Os sucessivos racionamentos de energia elétrica no município de Parintins, sem esclarecimento da concessionária prestadora de serviço, motivaram o vereador Tião Teixeira (PTB) a encaminhar documento para a Defensoria Pública do Estado do Amazonas (DPE-AM), com pedido de providências contra a Eletrobrás Amazonas Energia. A favor dos consumidores parintinenses, a propositura do parlamentar foi apresentada e aprovada por unanimidade na sessão de ontem (31/07).

Para justificar a indicação, Tião Teixeira tomou como base a Ação Civil Pública movida pelo defensor público, Newton Lucena, no dia 02 de outubro 2014, na qual cobrava multa diária de R$ 500 mil contra a Amazonas Energia e indenização no valor de R$ 10 milhões por danos matérias coletivos. Incisivo na defesa da propositura, o vereador lamentou a falta de respeito da Amazonas Energia com os consumidores e os prejuízos da população prejudicada pelos ‘apagões’.

Tião Teixeira repudiou veementemente a postura da concessionária em não apresentar um esclarecimento sobre as razões do problema do fornecimento de energia, pois há uma paralização da cidade, com serviço essenciais afetados como: abastecimento de água interrompido nos bairros, com a iminência de queima de bombas, de eletrodomésticos nas residências, perda de alimentos estragados por questão de armazenamento e empresas inviabilizadas de funcionar.

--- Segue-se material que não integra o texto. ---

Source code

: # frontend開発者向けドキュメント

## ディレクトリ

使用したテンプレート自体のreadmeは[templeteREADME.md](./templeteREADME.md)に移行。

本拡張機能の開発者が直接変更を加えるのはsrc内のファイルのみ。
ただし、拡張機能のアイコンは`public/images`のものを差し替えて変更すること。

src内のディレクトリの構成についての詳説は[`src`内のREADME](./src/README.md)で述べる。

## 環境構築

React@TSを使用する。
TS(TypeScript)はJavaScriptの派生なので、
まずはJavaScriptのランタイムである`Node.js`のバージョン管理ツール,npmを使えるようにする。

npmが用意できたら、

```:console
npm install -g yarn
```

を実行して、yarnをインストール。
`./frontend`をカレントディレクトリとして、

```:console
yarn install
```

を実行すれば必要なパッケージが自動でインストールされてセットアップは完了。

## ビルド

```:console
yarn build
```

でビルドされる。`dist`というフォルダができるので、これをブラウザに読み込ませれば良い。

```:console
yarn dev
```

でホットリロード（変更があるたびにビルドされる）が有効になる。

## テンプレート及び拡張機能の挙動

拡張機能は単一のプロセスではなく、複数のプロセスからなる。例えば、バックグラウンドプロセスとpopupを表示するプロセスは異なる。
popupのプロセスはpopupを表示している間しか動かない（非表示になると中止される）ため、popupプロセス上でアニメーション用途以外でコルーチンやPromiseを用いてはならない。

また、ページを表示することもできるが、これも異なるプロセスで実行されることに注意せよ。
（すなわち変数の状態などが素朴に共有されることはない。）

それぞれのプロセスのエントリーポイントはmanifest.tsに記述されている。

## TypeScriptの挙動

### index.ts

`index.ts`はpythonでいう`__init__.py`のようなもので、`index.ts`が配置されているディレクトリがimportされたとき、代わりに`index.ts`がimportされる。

Ação Civil Pública de 2014

Conforme o defensor público Newton Lucena, a ação visou combater o racionamento de energia elétrica, diante da incidência de apagões em Parintins, no mês de setembro de 2014. “O racionamento é ilegal. Não é direito da Eletrobrás realizar racionamento. Se houver violação da lei para o fornecimento contínuo de serviços públicos essenciais, gera danos aos consumidores. Nesse ponto, a defensoria pública tem o dever de agir em demandas coletivas para dá resposta a sociedade”, enfatizou na época.

O processo tramitou na 3ª Vara da Comarca de Parintins, despachado no dia 02 de março de 2015, pela juíza de direito,Eline Paixão Gurgel e Silva. No dia 1º de abril daquele ano, citada a oferecer resposta, a Eletrobrás Amazonas Energia apresentou contestação no dia 1º de abril quanto a Ação Civil Pública (ACP) ajuizada pela Defensoria Pública do Estado do Amazonas (DPE-AM) por conta dos apagões em Parintins em 2014.